On ne s’étonnera pas de pouvoir trouver un médecin 12 heures par jour et 7 jours sur 7 en superclinique ou en GMF pour votre nez qui coule ou pour votre tendinite causée par votre abus de téléphone portable, mais d’être incapable de trouver un médecin à domicile pour évaluer les chutes de votre grand-mère de 93 ans avec son déambulateur, sa polymédication et son Alzheimer. Elle a le malheur de ne plus pouvoir voter aux élections.

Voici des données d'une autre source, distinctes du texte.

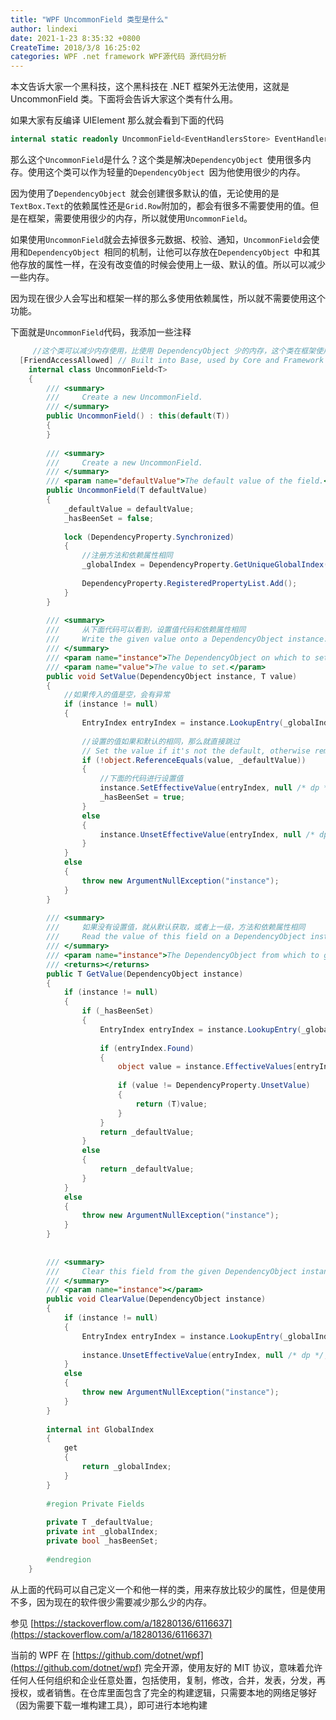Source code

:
 ```yaml
---
title: "WPF UncommonField 类型是什么"
author: lindexi
date: 2021-1-23 8:35:32 +0800
CreateTime: 2018/3/8 16:25:02
categories: WPF .net framework WPF源代码 源代码分析
---
```


本文告诉大家一个黑科技，这个黑科技在 .NET 框架外无法使用，这就是 UncommonField 类。下面将会告诉大家这个类有什么用。

<!--more-->


<!-- CreateTime:2018/3/8 16:25:02 -->

<!-- csdn -->

<!-- 标签：WPF，.net framework,WPF源代码,源代码分析 -->

如果大家有反编译 UIElement 那么就会看到下面的代码

```csharp
internal static readonly UncommonField<EventHandlersStore> EventHandlersStoreField = new UncommonField<EventHandlersStore>();
```

那么这个`UncommonField`是什么？这个类是解决`DependencyObject `使用很多内存。使用这个类可以作为轻量的`DependencyObject `因为他使用很少的内存。

因为使用了`DependencyObject `就会创建很多默认的值，无论使用的是`TextBox.Text`的依赖属性还是`Grid.Row`附加的，都会有很多不需要使用的值。但是在框架，需要使用很少的内存，所以就使用`UncommonField`。

如果使用`UncommonField`就会去掉很多元数据、校验、通知，`UncommonField`会使用和`DependencyObject `相同的机制，让他可以存放在`DependencyObject `中和其他存放的属性一样，在没有改变值的时候会使用上一级、默认的值。所以可以减少一些内存。

因为现在很少人会写出和框架一样的那么多使用依赖属性，所以就不需要使用这个功能。

下面就是`UncommonField`代码，我添加一些注释

```csharp
     //这个类可以减少内存使用，比使用 DependencyObject 少的内存，这个类在框架使用，不在外面使用
  [FriendAccessAllowed] // Built into Base, used by Core and Framework
    internal class UncommonField<T>
    {
        /// <summary>
        ///     Create a new UncommonField.
        /// </summary>
        public UncommonField() : this(default(T))
        {
        }
 
        /// <summary>
        ///     Create a new UncommonField.
        /// </summary>
        /// <param name="defaultValue">The default value of the field.</param>
        public UncommonField(T defaultValue)
        {
            _defaultValue = defaultValue;
            _hasBeenSet = false;
 
            lock (DependencyProperty.Synchronized)
            {
            	//注册方法和依赖属性相同
                _globalIndex = DependencyProperty.GetUniqueGlobalIndex(null, null);
 
                DependencyProperty.RegisteredPropertyList.Add();
            }
        }
 
        /// <summary>
        ///     从下面代码可以看到，设置值代码和依赖属性相同
        ///     Write the given value onto a DependencyObject instance.
        /// </summary>
        /// <param name="instance">The DependencyObject on which to set the value.</param>
        /// <param name="value">The value to set.</param>
        public void SetValue(DependencyObject instance, T value)
        {
        	//如果传入的值是空，会有异常
            if (instance != null)
            {
                EntryIndex entryIndex = instance.LookupEntry(_globalIndex);
 
                //设置的值如果和默认的相同，那么就直接跳过
                // Set the value if it's not the default, otherwise remove the value.
                if (!object.ReferenceEquals(value, _defaultValue))
                {
                	//下面的代码进行设置值
                    instance.SetEffectiveValue(entryIndex, null /* dp */, _globalIndex, null /* metadata */, value, BaseValueSourceInternal.Local);
                    _hasBeenSet = true;
                }
                else
                {
                    instance.UnsetEffectiveValue(entryIndex, null /* dp */, null /* metadata */);
                }
            }
            else
            {
                throw new ArgumentNullException("instance");
            }
        }
 
        /// <summary>
        ///     如果没有设置值，就从默认获取，或者上一级，方法和依赖属性相同
        ///     Read the value of this field on a DependencyObject instance.
        /// </summary>
        /// <param name="instance">The DependencyObject from which to get the value.</param>
        /// <returns></returns>
        public T GetValue(DependencyObject instance)
        {
            if (instance != null)
            {
                if (_hasBeenSet)
                {
                    EntryIndex entryIndex = instance.LookupEntry(_globalIndex);
 
                    if (entryIndex.Found)
                    {
                        object value = instance.EffectiveValues[entryIndex.Index].LocalValue;
 
                        if (value != DependencyProperty.UnsetValue)
                        {
                            return (T)value;
                        }
                    }
                    return _defaultValue;
                }
                else
                {
                    return _defaultValue;
                }
            }
            else
            {
                throw new ArgumentNullException("instance");
            }
        }
 
 
        /// <summary>
        ///     Clear this field from the given DependencyObject instance.
        /// </summary>
        /// <param name="instance"></param>
        public void ClearValue(DependencyObject instance)
        {
            if (instance != null)
            {
                EntryIndex entryIndex = instance.LookupEntry(_globalIndex);
 
                instance.UnsetEffectiveValue(entryIndex, null /* dp */, null /* metadata */);
            }
            else
            {
                throw new ArgumentNullException("instance");
            }
        }
 
        internal int GlobalIndex
        {
            get
            {
                return _globalIndex;
            }
        }
 
        #region Private Fields
 
        private T _defaultValue;
        private int _globalIndex;
        private bool _hasBeenSet;
 
        #endregion
    }
```

从上面的代码可以自己定义一个和他一样的类，用来存放比较少的属性，但是使用不多，因为现在的软件很少需要减少那么少的内存。

参见 [https://stackoverflow.com/a/18280136/6116637](https://stackoverflow.com/a/18280136/6116637)

当前的 WPF 在 [https://github.com/dotnet/wpf](https://github.com/dotnet/wpf) 完全开源，使用友好的 MIT 协议，意味着允许任何人任何组织和企业任意处置，包括使用，复制，修改，合并，发表，分发，再授权，或者销售。在仓库里面包含了完全的构建逻辑，只需要本地的网络足够好（因为需要下载一堆构建工具），即可进行本地构建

La rémunération des médecins est une chose, l’organisation en est une autre. Le plus urgent est de rendre accessible au médecin de famille, par le Dossier Santé Québec, l’information médicale essentielle de son patient contenue dans son dossier de l’hôpital : résumés d’hospitalisation, échographies, électrocardiogrammes, imagerie, consultations du médecin de l’urgence et des médecins spécialistes, de l’ergothérapeute, de la travailleuse sociale, du pharmacien, etc. Ensuite, chaque médecin qui effectue minimalement des demi-journées de soins à domicile devrait être accompagné d’une infirmière clinicienne qui aurait un rôle de liaison, entre autres avec une ergothérapeute et une physiothérapeute au besoin. Ensemble, ils formeraient un noyau collaboratif permettant de fournir un travail plus efficace et de diminuer les consultations à l’hôpital, comme au GMF ou dans les supercliniques. Cela favoriserait un meilleur suivi et optimiserait le nombre de patients pouvant être soignés à domicile, plus simplement.

On entend depuis plusieurs années les gouvernements proclamer que les soins à domicile sont une priorité. Pourtant, sur le terrain, nos grands-mères, nos grands-pères et ceux qui les soignent n’en voient pas les résultats. Pas une journée ne passe sans que je reçoive des demandes de prise en charge à domicile que je dois refuser, étant déjà surchargé. Si on oblige actuellement les médecins à effectuer du «sans rendez-vous» dans les GMF et dans les supercliniques, personne n’a l’obligation d’effectuer des soins à domicile et rien n’incite les médecins à exécuter ce type de travail, bien au contraire. En haut, chez les décideurs, ce n’est visiblement une priorité sérieuse pour personne.

Il est temps de développer l’équivalent des GMF et des supercliniques en soins à domicile, avec des équipes de travail noyautées collaborant intimement, de rendre l’organisation du travail efficace et simple, catalysée par le soutien professionnel et administratif approprié et l’accessibilité à l’information médicale. J’aimerais faire partie de la solution.